Priscilla Lopes-Schliep (born 26 August 1982) is a Canadian retired hurdler in track and field athletic competition. She was born in Scarborough, Ontario, and currently lives in Whitby.

Personal

Born in Scarborough, Ontario, Lopes-Schliep's heritage is Guyanese and Portuguese. She is the first cousin of soccer player Dwayne De Rosario.

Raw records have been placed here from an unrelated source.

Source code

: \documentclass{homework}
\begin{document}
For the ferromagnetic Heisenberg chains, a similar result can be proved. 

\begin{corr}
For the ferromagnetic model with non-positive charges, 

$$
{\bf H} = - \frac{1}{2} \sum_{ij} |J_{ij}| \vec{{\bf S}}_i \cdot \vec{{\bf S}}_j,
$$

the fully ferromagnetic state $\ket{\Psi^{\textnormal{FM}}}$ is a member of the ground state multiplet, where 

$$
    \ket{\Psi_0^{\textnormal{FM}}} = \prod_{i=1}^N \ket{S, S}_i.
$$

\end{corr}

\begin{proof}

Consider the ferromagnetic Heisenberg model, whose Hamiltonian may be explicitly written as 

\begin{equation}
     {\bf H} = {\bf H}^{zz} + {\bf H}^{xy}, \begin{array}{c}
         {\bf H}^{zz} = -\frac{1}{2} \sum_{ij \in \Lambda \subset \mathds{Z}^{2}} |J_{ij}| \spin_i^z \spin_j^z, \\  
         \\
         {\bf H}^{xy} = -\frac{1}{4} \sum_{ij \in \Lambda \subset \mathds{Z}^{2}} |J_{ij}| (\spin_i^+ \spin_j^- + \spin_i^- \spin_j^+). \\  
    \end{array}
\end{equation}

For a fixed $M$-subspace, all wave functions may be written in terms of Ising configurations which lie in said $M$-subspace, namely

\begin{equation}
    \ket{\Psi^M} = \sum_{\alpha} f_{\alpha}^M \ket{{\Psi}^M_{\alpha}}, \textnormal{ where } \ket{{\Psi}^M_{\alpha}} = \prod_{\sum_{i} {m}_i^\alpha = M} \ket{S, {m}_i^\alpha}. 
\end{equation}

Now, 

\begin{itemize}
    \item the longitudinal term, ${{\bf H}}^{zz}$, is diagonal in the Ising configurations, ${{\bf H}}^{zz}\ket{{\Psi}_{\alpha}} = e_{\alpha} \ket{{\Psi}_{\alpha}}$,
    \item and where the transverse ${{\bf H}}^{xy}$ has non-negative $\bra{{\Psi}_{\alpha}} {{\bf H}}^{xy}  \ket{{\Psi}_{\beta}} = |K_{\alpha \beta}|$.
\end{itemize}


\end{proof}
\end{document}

Lopes-Schliep attended the University of Nebraska–Lincoln. She married former University of Nebraska basketball player Bronsen Schliep in the fall of 2007. They currently reside in Toronto, where he practices dentistry.

Career
In 2004 Priscilla became the 2004 NCAA Indoor Champion in the 60 meter hurdles with a time of 7.82 as her personal best. Lopes-Schliep won a bronze medal at the 2008 Summer Olympics in women's 100 m hurdles. It was the first medal for Canada in Athletics at the Summer Olympics since the 1996 Games and the first medal for a Canadian woman in Olympic track and field since the 1992 Games.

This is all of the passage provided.